Based on many retrospective studies that have been published, it seems that artificial discs seem to show fair to good results. Yet, like any spine surgery, there are always reports of complications associated with subsidence, wear, adjacent disc degeneration, migration and facet joint degeneration. Posterior fusion has been the gold standard for many years and with the advent of the artificial disc spine surgeons and Wall Street started seeking the new new thing. Much of the hype back then was that "in theory" the procedure was to have advantages over fusion, minimizing the potential for ADD since fusion eliminates motion and causes overloading on the adjacent discs. Yet, some estimated that ADD would occur 10 years down the road. Some investigators even found no evidence that long-term disc results were any better than fusion.
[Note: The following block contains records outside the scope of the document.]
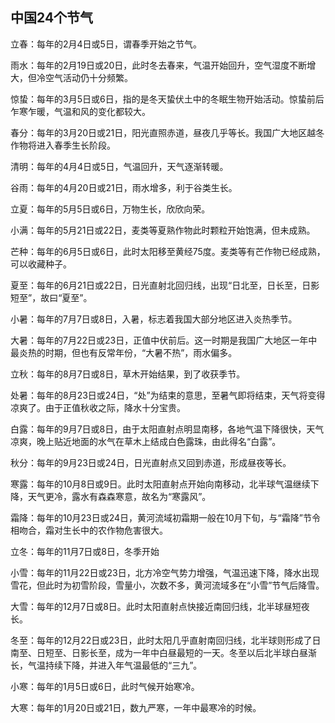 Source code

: ## 中国24个节气

立春：每年的2月4日或5日，谓春季开始之节气。

雨水：每年的2月19日或20日，此时冬去春来，气温开始回升，空气湿度不断增大，但冷空气活动仍十分频繁。

惊蛰：每年的3月5日或6日，指的是冬天蛰伏土中的冬眠生物开始活动。惊蛰前后乍寒乍暖，气温和风的变化都较大。

春分：每年的3月20日或21日，阳光直照赤道，昼夜几乎等长。我国广大地区越冬作物将进入春季生长阶段。

清明：每年的4月4日或5日，气温回升，天气逐渐转暖。

谷雨：每年的4月20日或21日，雨水增多，利于谷类生长。

立夏：每年的5月5日或6日，万物生长，欣欣向荣。

小满：每年的5月21日或22日，麦类等夏熟作物此时颗粒开始饱满，但未成熟。

芒种：每年的6月5日或6日，此时太阳移至黄经75度。麦类等有芒作物已经成熟，可以收藏种子。

夏至：每年的6月21日或22日，日光直射北回归线，出现“日北至，日长至，日影短至”，故曰“夏至”。

小暑：每年的7月7日或8日，入暑，标志着我国大部分地区进入炎热季节。

大暑：每年的7月22日或23日，正值中伏前后。这一时期是我国广大地区一年中最炎热的时期，但也有反常年份，“大暑不热”，雨水偏多。

立秋：每年的8月7日或8日，草木开始结果，到了收获季节。

处暑：每年的8月23日或24日，“处”为结束的意思，至暑气即将结束，天气将变得凉爽了。由于正值秋收之际，降水十分宝贵。

白露：每年的9月7日或8日，由于太阳直射点明显南移，各地气温下降很快，天气凉爽，晚上贴近地面的水气在草木上结成白色露珠，由此得名“白露”。

秋分：每年的9月23日或24日，日光直射点又回到赤道，形成昼夜等长。

寒露：每年的10月8日或9日。此时太阳直射点开始向南移动，北半球气温继续下降，天气更冷，露水有森森寒意，故名为“寒露风”。

霜降：每年的10月23日或24日，黄河流域初霜期一般在10月下旬，与“霜降”节令相吻合，霜对生长中的农作物危害很大。

立冬：每年的11月7日或8日，冬季开始

小雪：每年的11月22日或23日，北方冷空气势力增强，气温迅速下降，降水出现雪花，但此时为初雪阶段，雪量小，次数不多，黄河流域多在“小雪”节气后降雪。

大雪：每年的12月7日或8日。此时太阳直射点快接近南回归线，北半球昼短夜长。

冬至：每年的12月22日或23日，此时太阳几乎直射南回归线，北半球则形成了日南至、日短至、日影长至，成为一年中白昼最短的一天。冬至以后北半球白昼渐长，气温持续下降，并进入年气温最低的“三九”。

小寒：每年的1月5日或6日，此时气候开始寒冷。

大寒：每年的1月20日或21日，数九严寒，一年中最寒冷的时候。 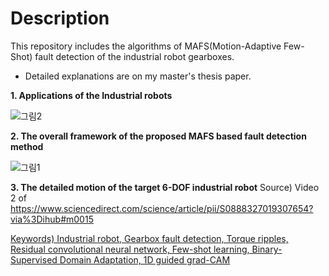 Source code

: # Description

This repository includes  the algorithms of MAFS(Motion-Adaptive Few-Shot) fault detection of the industrial robot gearboxes.

* Detailed explanations are on my master's thesis paper.

**1. Applications of the Industrial robots**

![그림2](https://user-images.githubusercontent.com/41467632/77718480-67288b80-7026-11ea-80e1-bd0b2fd2e562.png)

**2. The overall framework of the proposed MAFS based fault detection method**

![그림1](https://user-images.githubusercontent.com/41467632/77718476-609a1400-7026-11ea-8fb5-ebc417919487.png)

**3. The detailed motion of the target 6-DOF industrial robot**
Source) Video 2 of https://www.sciencedirect.com/science/article/pii/S0888327019307654?via%3Dihub#m0015

<u>Keywords) Industrial robot, Gearbox fault detection, Torque ripples, Residual convolutional neural network, Few-shot learning, 
          Binary-Supervised Domain Adaptation, 1D guided grad-CAM</u>

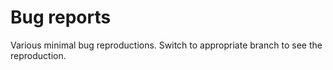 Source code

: # Bug reports

Various minimal bug reproductions. Switch to appropriate branch to see the reproduction.
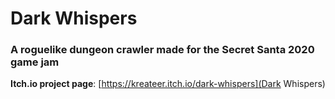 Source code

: # Dark Whispers

### A roguelike dungeon crawler made for the Secret Santa 2020 game jam

**Itch.io project page**: [https://kreateer.itch.io/dark-whispers](Dark Whispers) 
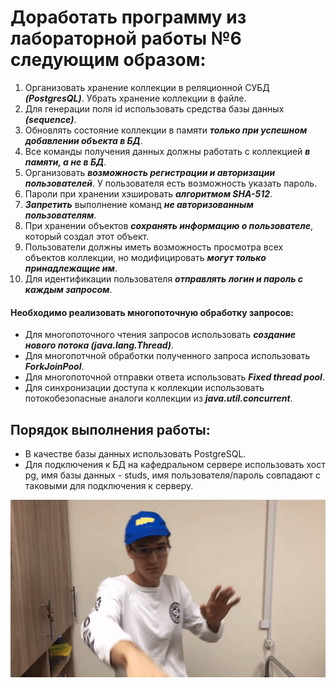 # Доработать программу из лабораторной работы №6 следующим образом:

1. Организовать хранение коллекции в реляционной СУБД ***(PostgresQL)***. Убрать хранение коллекции в файле.
2. Для генерации поля id использовать средства базы данных ***(sequence)***.
3. Обновлять состояние коллекции в памяти ***только при успешном добавлении объекта в БД***.
4. Все команды получения данных должны работать с коллекцией ***в памяти, а не в БД***.
5. Организовать ***возможность регистрации и авторизации пользователей***. У пользователя есть возможность указать пароль.
6. Пароли при хранении хэшировать ***алгоритмом SHA-512***.
7. ***Запретить*** выполнение команд ***не авторизованным пользователям***.
8. При хранении объектов ***сохранять информацию о пользователе***, который создал этот объект.
9. Пользователи должны иметь возможность просмотра всех объектов коллекции, но модифицировать ***могут только принадлежащие им***.
10. Для идентификации пользователя ***отправлять логин и пароль с каждым запросом***.

#### Необходимо реализовать многопоточную обработку запросов:

* Для многопоточного чтения запросов использовать ***создание нового потока (java.lang.Thread)***.
* Для многопотчной обработки полученного запроса использовать ***ForkJoinPool***.
* Для многопоточной отправки ответа использовать ***Fixed thread pool***.
* Для синхронизации доступа к коллекции использовать потокобезопасные аналоги коллекции из ***java.util.concurrent***.

## Порядок выполнения работы:

* В качестве базы данных использовать PostgreSQL.
* Для подключения к БД на кафедральном сервере использовать хост pg, имя базы данных - studs, имя пользователя/пароль совпадают с таковыми для подключения к серверу.

![hippo](goodbye.gif)
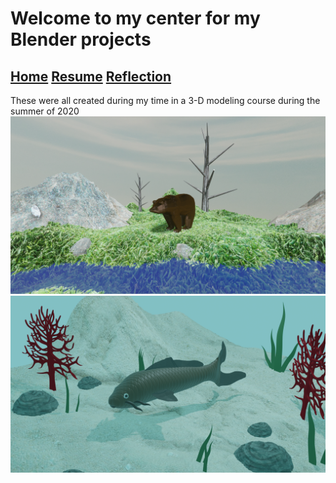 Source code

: # Welcome to my center for my Blender projects
## [Home](index.md) [Resume]() [Reflection]()
These were all created during my time in a 3-D modeling course during the summer of 2020
![3d model of a bear](Bear.png)
![3d model of a fish](fish.png)
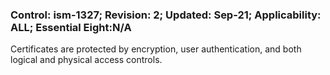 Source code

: ### Control: ism-1327; Revision: 2; Updated: Sep-21; Applicability: ALL; Essential Eight:N/A
<p>Certificates are protected by encryption, user authentication, and both logical and physical access controls.</p> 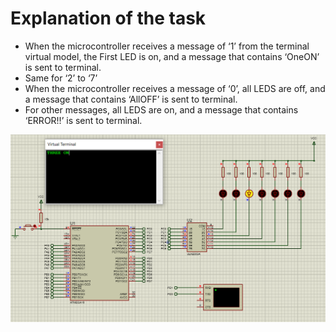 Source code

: # Explanation of the task
- When the microcontroller receives a message of ‘1’ from the terminal virtual model,
the First LED is on, and a message that contains ‘OneON’ is sent to terminal.
- Same for ‘2’ to ‘7’
- When the microcontroller receives a message of ‘0’, all LEDS are off,
and a message that contains ‘AllOFF’ is sent to terminal.
- For other messages, all LEDS are on, and a message that contains ‘ERROR!!’ is sent to terminal.

![Getting Started](usart.PNG) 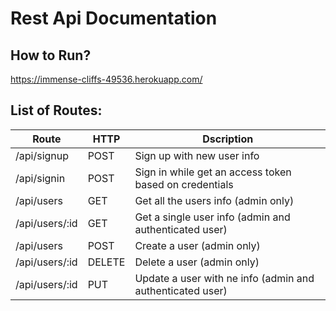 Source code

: # Rest Api Documentation

## How to Run?
https://immense-cliffs-49536.herokuapp.com/

## List of Routes:
Route | HTTP | Dscription
----- | ---- | ----------
/api/signup | POST | Sign up with new user info
/api/signin | POST | Sign in while get an access token based on credentials
/api/users | GET | Get all the users info (admin only)
/api/users/:id | GET | Get a single user info (admin and authenticated user)
/api/users | POST | Create a user (admin only)
/api/users/:id | DELETE | Delete a user (admin only)
/api/users/:id | PUT | Update a user with ne info (admin and authenticated user) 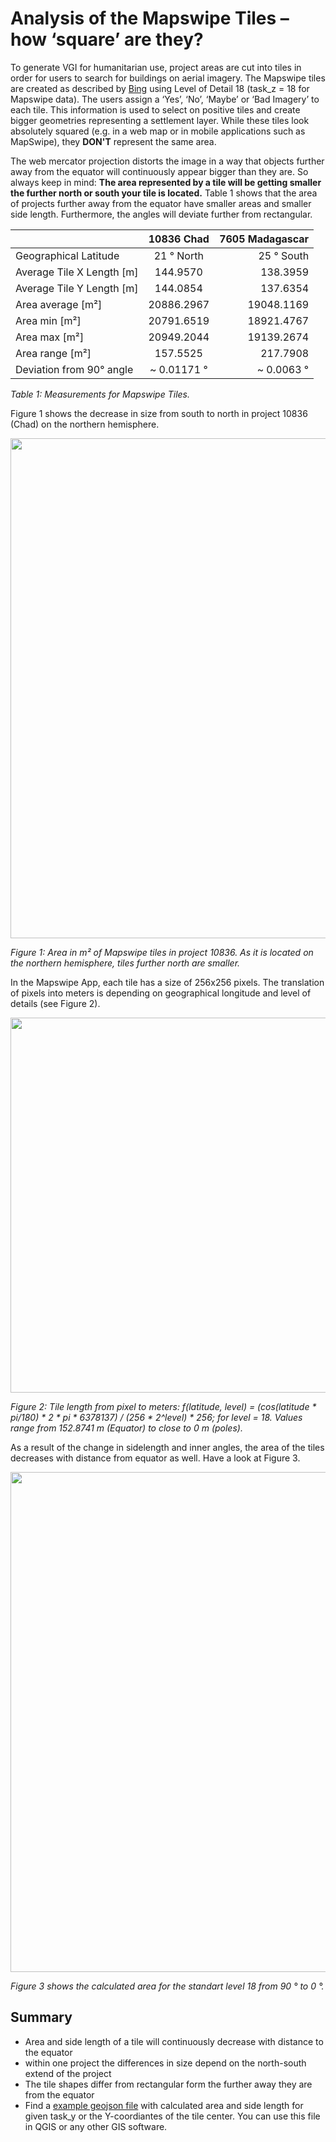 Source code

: # Analysis of the Mapswipe Tiles – how ‘square’ are they?

To generate VGI for humanitarian use, project areas are cut into tiles in order for users to search for buildings on aerial imagery. The Mapswipe tiles are created as described by [Bing](https://msdn.microsoft.com/en-us/library/bb259689.aspx "Bing Maps Tile System") using Level of Detail 18 (task_z = 18 for Mapswipe data). The users assign a ‘Yes’, ‘No’, ‘Maybe’ or ‘Bad Imagery’ to each tile. This information is used to select on positive tiles and create bigger geometries representing a settlement layer.  While these tiles look absolutely squared (e.g. in a web map or in mobile applications such as MapSwipe), they **DON'T** represent the same area.

The web mercator projection distorts the image in a way that objects further away from the equator will continuously appear bigger than they are. So always keep in mind: **The area represented by a tile will be getting smaller the further north or south your tile is located.** Table 1 shows that the area of projects further away from the equator have smaller areas and smaller side length. Furthermore, the angles will deviate further from rectangular.


|        | 10836 Chad           | 7605 Madagascar  |
| ------------- |:-------------:| -----:|
| Geographical Latitude      | 21 ° North | 25 ° South |
| Average Tile X Length [m]      | 144.9570      |   138.3959 |
| Average Tile Y Length [m] | 144.0854      | 137.6354 |
| Area average [m²] | 20886.2967      | 19048.1169 |
| Area min [m²] | 20791.6519      | 18921.4767 |
| Area max [m²] | 20949.2044     | 19139.2674 |
| Area range [m²] | 157.5525      | 217.7908 |
| Deviation from 90° angle |  ~ 0.01171 °      |  ~ 0.0063 ° |

*Table 1:  Measurements for Mapswipe Tiles.*

Figure 1 shows the decrease in size from south to north in project 10836 (Chad) on the northern hemisphere.

<img src="/_static/img/chad_area.png" width="800">
<p><i>Figure 1: Area in m² of Mapswipe tiles in project 10836.  As it is located on the northern hemisphere, tiles further north are smaller.</i></p>

In the Mapswipe App, each tile has a size of 256x256 pixels. The translation of pixels into meters is depending on geographical longitude and level of details (see Figure 2).

<img src="/_static/img/length-plot.png" width="600">
<p><i>Figure 2: Tile length from pixel to meters: f(latitude, level) =  (cos(latitude * pi/180) * 2 * pi * 6378137) / (256 * 2^level) * 256;  for level = 18. Values range from 152.8741 m (Equator) to close to 0 m (poles). </i></p>

As a result of the change in sidelength and inner angles, the area of the tiles decreases with distance from equator as well. Have a look at Figure 3.

<img src="/_static/img/area-plot.png" width="800">
<p><i>Figure 3 shows the calculated area for the standart level 18 from 90 ° to 0 °.</i></p>

## Summary
-	Area and side length of a tile will continuously decrease with distance to the equator
-	within one project the differences in size depend on the north-south extend of the project
-	The tile shapes differ from rectangular form the further away they are from the equator
- Find a [example geojson file](../../mapswipe_workers/sample_data/tiles.geojson) with calculated area and side length for given task_y or the Y-coordiantes of the tile center. You can use this file in QGIS or any other GIS software.
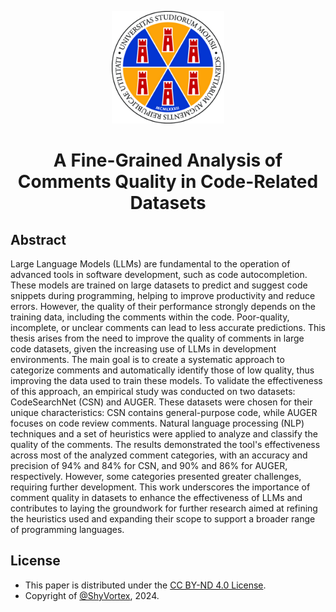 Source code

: <p align="center">
  <img width="180" src="figs/logo-transparent.png" alt="unimol"></img>
  <h1 align="center">A Fine-Grained Analysis of Comments Quality in Code-Related Datasets</h1>
</p>

## Abstract
Large Language Models (LLMs) are fundamental to the operation of advanced tools in software development, such as code autocompletion. These models are trained on large datasets to predict and suggest code snippets during programming, helping to improve productivity and reduce errors. However, the quality of their performance strongly depends on the training data, including the comments within the code. Poor-quality, incomplete, or unclear comments can lead to less accurate predictions. This thesis arises from the need to improve the quality of comments in large code datasets, given the increasing use of LLMs in development environments. The main goal is to create a systematic approach to categorize comments and automatically identify those of low quality, thus improving the data used to train these models.
To validate the effectiveness of this approach, an empirical study was conducted on two datasets: CodeSearchNet (CSN) and AUGER. These datasets were chosen for their unique characteristics: CSN contains general-purpose code, while AUGER focuses on code review comments. Natural language processing (NLP) techniques and a set of heuristics were applied to analyze and classify the quality of the comments. The results demonstrated the tool's effectiveness across most of the analyzed comment categories, with an accuracy and precision of 94% and 84% for CSN, and 90% and 86% for AUGER, respectively. However, some categories presented greater challenges, requiring further development. This work underscores the importance of comment quality in datasets to enhance the effectiveness of LLMs and contributes to laying the groundwork for further research aimed at refining the heuristics used and expanding their scope to support a broader range of programming languages.

## License
- This paper is distributed under the [CC BY-ND 4.0 License](https://github.com/ShyVortex/analyzer-paper/blob/main/LICENSE.md).
- Copyright of [@ShyVortex](https://github.com/ShyVortex), 2024.

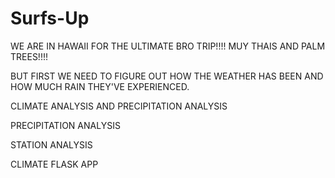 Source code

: # Surfs-Up

WE ARE IN HAWAII FOR THE ULTIMATE BRO TRIP!!!! MUY THAIS AND PALM TREES!!!!

BUT FIRST WE NEED TO FIGURE OUT HOW THE WEATHER HAS BEEN AND HOW MUCH RAIN THEY'VE EXPERIENCED.

CLIMATE ANALYSIS AND PRECIPITATION ANALYSIS

PRECIPITATION ANALYSIS

STATION ANALYSIS

CLIMATE FLASK APP
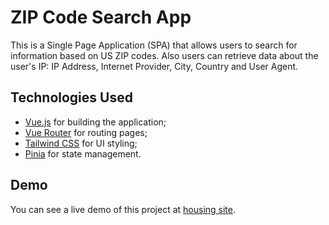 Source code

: <h1>ZIP Code Search App</h1>

<p>This is a Single Page Application (SPA) that allows users to search for information based on US ZIP codes. Also users
	can retrieve data about the user's IP: IP Address, Internet Provider, City, Country and User Agent.</p>

<h2>Technologies Used</h2>
<ul>
	<li><a href="https://vuejs.org/" target="_new">Vue.js</a> for building the application;</li>
	<li><a href="https://router.vuejs.org/" target="_new">Vue Router</a> for routing pages;</li>
	<li><a href="https://v2.tailwindcss.com/" target="_new">Tailwind CSS</a> for UI styling;</li>
	<li><a href="https://pinia.vuejs.org/" target="_new">Pinia</a> for state management.</li>
</ul>

<h2>Demo</h2>
<p>You can see a live demo of this project at <a href="https://www.google.com" target="_new">housing site</a>.</p>
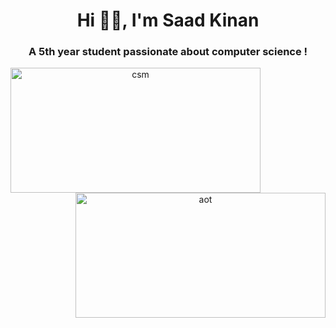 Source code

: <h1 align="center">Hi 👋🏻, I'm Saad Kinan</h1>
<h3 align="center">A 5th year student passionate about computer science !</h3>
<center>
  <img style="border-radius: 20;" align="left" alt="csm" width="400" height="200" src="https://i.pinimg.com/originals/d6/fa/1b/d6fa1bc0d7fda22f8b2c930d0f1c3ecf.gif"/>
  <img style="border-radius: 20;" align="right" alt="aot" width="400" height="200" src="https://media0.giphy.com/media/KOCLgcdTywdVsjUevp/giphy.gif"/>
</center>
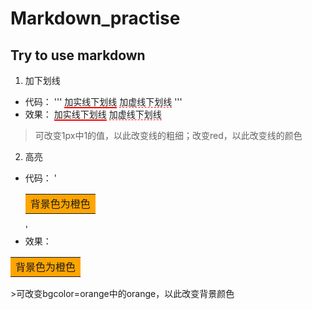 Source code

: # Markdown_practise
## Try to use markdown
1. 加下划线
- 代码：
'''
<span style="border-bottom:2px solid red;">加实线下划线</span>
<span style="border-bottom:1px dashed red;">加虚线下划线</span>
'''
- 效果：
<span style="border-bottom:2px solid red;">加实线下划线</span>
<span style="border-bottom:1px dashed red;">加虚线下划线</span>
>可改变1px中1的值，以此改变线的粗细；改变red，以此改变线的颜色

2. 高亮
- 代码：
'<table><tr><td bgcolor=orange>背景色为橙色</td></tr></table>'
- 效果：
<table><tr><td bgcolor=orange>背景色为橙色</td></tr></table>
>可改变bgcolor=orange中的orange，以此改变背景颜色
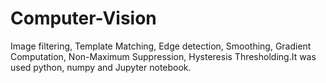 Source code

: # Computer-Vision
Image filtering, Template Matching, Edge detection, Smoothing, Gradient Computation, Non-Maximum Suppression, Hysteresis Thresholding.It was used python, numpy and Jupyter notebook.
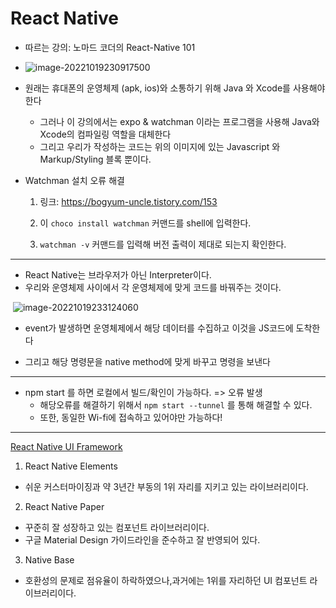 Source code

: # React Native

+ 따르는 강의: 노마드 코더의 React-Native 101
+ ![image-20221019230917500](C:\Users\SSAFY\Desktop\자율PJT\S07P31A501\TIL\원찬호\ReactNative.assets\image-20221019230917500.png)

+ 원래는 휴대폰의 운영체제 (apk, ios)와 소통하기 위해 Java 와 Xcode를 사용해야 한다
  + 그러나 이 강의에서는 expo & watchman 이라는 프로그램을 사용해 Java와 Xcode의 컴파일링 역할을 대체한다
  + 그리고 우리가 작성하는 코드는 위의 이미지에 있는 Javascript 와 Markup/Styling 블록 뿐이다.

+ Watchman 설치 오류 해결

  1. 링크: https://bogyum-uncle.tistory.com/153

  2. 이 `choco install watchman` 커맨드를 shell에 입력한다.
  3. `watchman -v` 커맨드를 입력해 버전 출력이 제대로 되는지 확인한다.

---

+ React Native는 브라우저가 아닌 Interpreter이다.
+ 우리와 운영체제 사이에서 각 운영체제에 맞게 코드를 바꿔주는 것이다.

​	![image-20221019233124060](C:\Users\SSAFY\Desktop\자율PJT\S07P31A501\TIL\원찬호\ReactNative.assets\image-20221019233124060.png)

+ event가 발생하면 운영체제에서 해당 데이터를 수집하고 이것을 JS코드에 도착한다

+ 그리고 해당 명령문을 native method에 맞게 바꾸고 명령을 보낸다

---

+ npm start 를 하면 로컬에서 빌드/확인이 가능하다. => 오류 발생
  + 해당오류를 해결하기 위해서 `npm start --tunnel` 를 통해 해결할 수 있다.
  + 또한, 동일한 Wi-fi에 접속하고 있어야만 가능하다!

---

[React Native UI Framework](https://ccusean.tistory.com/entry/React-Native-UI-Components-Library-Top-3)

1. React Native Elements
+ 쉬운 커스터마이징과 약 3년간 부동의 1위 자리를 지키고 있는 라이브러리이다.

2. React Native Paper
+ 꾸준히 잘 성장하고 있는 컴포넌트 라이브러리이다.
+ 구글 Material Design 가이드라인을 준수하고 잘 반영되어 있다.

3. Native Base
+ 호환성의 문제로 점유율이 하락하였으나,과거에는 1위를 자리하던 UI 컴포넌트 라이브러리이다.
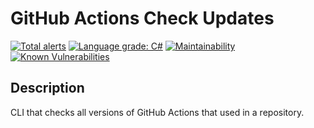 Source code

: # GitHub Actions Check Updates
[![Total alerts](https://img.shields.io/lgtm/alerts/g/fabasoad/ghacu.svg?logo=lgtm&logoWidth=18)](https://lgtm.com/projects/g/fabasoad/ghacu/alerts/) [![Language grade: C#](https://img.shields.io/lgtm/grade/csharp/g/fabasoad/ghacu.svg?logo=lgtm&logoWidth=18)](https://lgtm.com/projects/g/fabasoad/ghacu/context:csharp) [![Maintainability](https://api.codeclimate.com/v1/badges/261a8a73037043dfde09/maintainability)](https://codeclimate.com/github/fabasoad/ghacu/maintainability) [![Known Vulnerabilities](https://snyk.io/test/github/fabasoad/ghacu/badge.svg?targetFile=ghacu.csproj)](https://snyk.io/test/github/fabasoad/ghacu?targetFile=ghacu.csproj)
## Description
CLI that checks all versions of GitHub Actions that used in a repository.
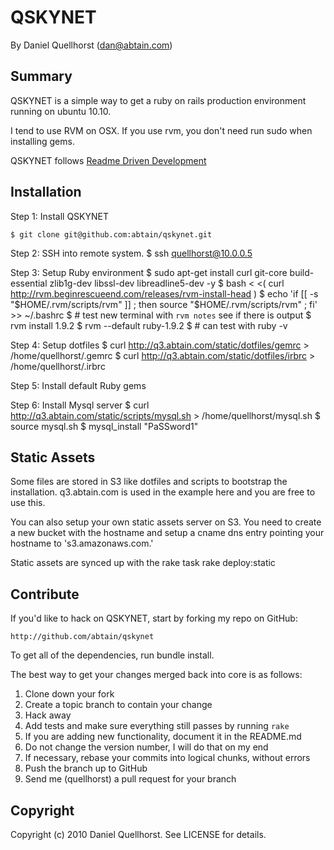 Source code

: QSKYNET
=======

By Daniel Quellhorst (dan@abtain.com)


Summary
-------

QSKYNET is a simple way to get a ruby on rails production environment running on 
ubuntu 10.10.

I tend to use RVM on OSX. If you use rvm, you don't need run sudo when installing
gems.

QSKYNET follows [Readme Driven Development](http://tom.preston-werner.com/2010/08/23/readme-driven-development.html)


Installation
------------

Step 1: Install QSKYNET

    $ git clone git@github.com:abtain/qskynet.git

Step 2: SSH into remote system.
    $ ssh quellhorst@10.0.0.5

Step 3: Setup Ruby environment
    $ sudo apt-get install curl git-core build-essential zlib1g-dev libssl-dev libreadline5-dev -y
    $ bash < <( curl http://rvm.beginrescueend.com/releases/rvm-install-head )
    $ echo 'if [[ -s "$HOME/.rvm/scripts/rvm" ]]  ; then source "$HOME/.rvm/scripts/rvm" ; fi' >> ~/.bashrc
    $ # test new terminal with `rvm notes` see if there is output
    $ rvm install 1.9.2
    $ rvm --default ruby-1.9.2
    $ # can test with ruby -v

Step 4: Setup dotfiles
    $ curl  http://q3.abtain.com/static/dotfiles/gemrc > /home/quellhorst/.gemrc
    $ curl  http://q3.abtain.com/static/dotfiles/irbrc > /home/quellhorst/.irbrc
    
Step 5: Install default Ruby gems


Step 6: Install Mysql server
    $ curl http://q3.abtain.com/static/scripts/mysql.sh > /home/quellhorst/mysql.sh
    $ source mysql.sh
    $ mysql_install "PaSSword1"

Static Assets
-------------

Some files are stored in S3 like dotfiles and scripts to bootstrap the
installation. q3.abtain.com is used in the example here and you are
free to use this.

You can also setup your own static assets server on S3. You need to
create a new bucket with the hostname and setup a cname dns entry
pointing your hostname to 's3.amazonaws.com.'

Static assets are synced up with the rake task
    rake deploy:static


Contribute
----------

If you'd like to hack on QSKYNET, start by forking my repo on GitHub:

    http://github.com/abtain/qskynet

To get all of the dependencies, run bundle install.

The best way to get your changes merged back into core is as follows:

1. Clone down your fork
1. Create a topic branch to contain your change
1. Hack away
1. Add tests and make sure everything still passes by running `rake`
1. If you are adding new functionality, document it in the README.md
1. Do not change the version number, I will do that on my end
1. If necessary, rebase your commits into logical chunks, without errors
1. Push the branch up to GitHub
1. Send me (quellhorst) a pull request for your branch


Copyright
---------

Copyright (c) 2010 Daniel Quellhorst. See LICENSE for details.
Back then the race was on. Bring on the marketing studies and financial forecasts! Should we be the first? Would it be better to be second? Many strategies abounded. TSB remembers hearing some oracles of the industry claim that 65-75% of fusion patients will be candidates for an artificial disc. Back in 2003 or 2004 one of the major investment banks even put out an analysis on the potential payback. In retrospect, $5,000 per level was an entertaining forecast. But who are we to laugh at Wall Street? They always get it right, don't they? Artificial Disc replacement was going to create a major paradigm shift. Once DePuy acquired Charite, " V-III" sold ProDisc to Synthes, Stryker in its haste acquired Tom Errico's SpineCore device, while Medtronic feverishly labored on Marverick. The industry didn't even have a two year retrospective follow-up in the US market and companies were touting their devices as first gen, second gen, third gen without any rhyme or reason. At that time, the industry hadn't answered the question whether a device should be constrained, semi-constrained or unconstrained. Should it be metal on poly? Poly on Poly? Metal-on Metal? PEEK?
If the Charite is to be remembered as having attained legendary status because it opened the door to motion preservation, it was quite an expensive door opening. If the device was approved by the FDA in 2004, and to date there have been 5,000 implantations, (assuming this is US data) on average DePuy and its surgeons are averaging an estimated 833 procedures per year. Would our readers consider this to be a windfall? Considering that statistically people over 60 have more back problems than younger people, what were we expecting when CMS issued non-coverage decisions for all lumbar disc devices for patients over 60?
So this week "the Dude" and Walter stood over the cliffs of LaJolla and eulogized the old boy, opening the coffee can with the remnants of Charite and throwing it into the wind. May it RIP. TSB wants to know what our readers think?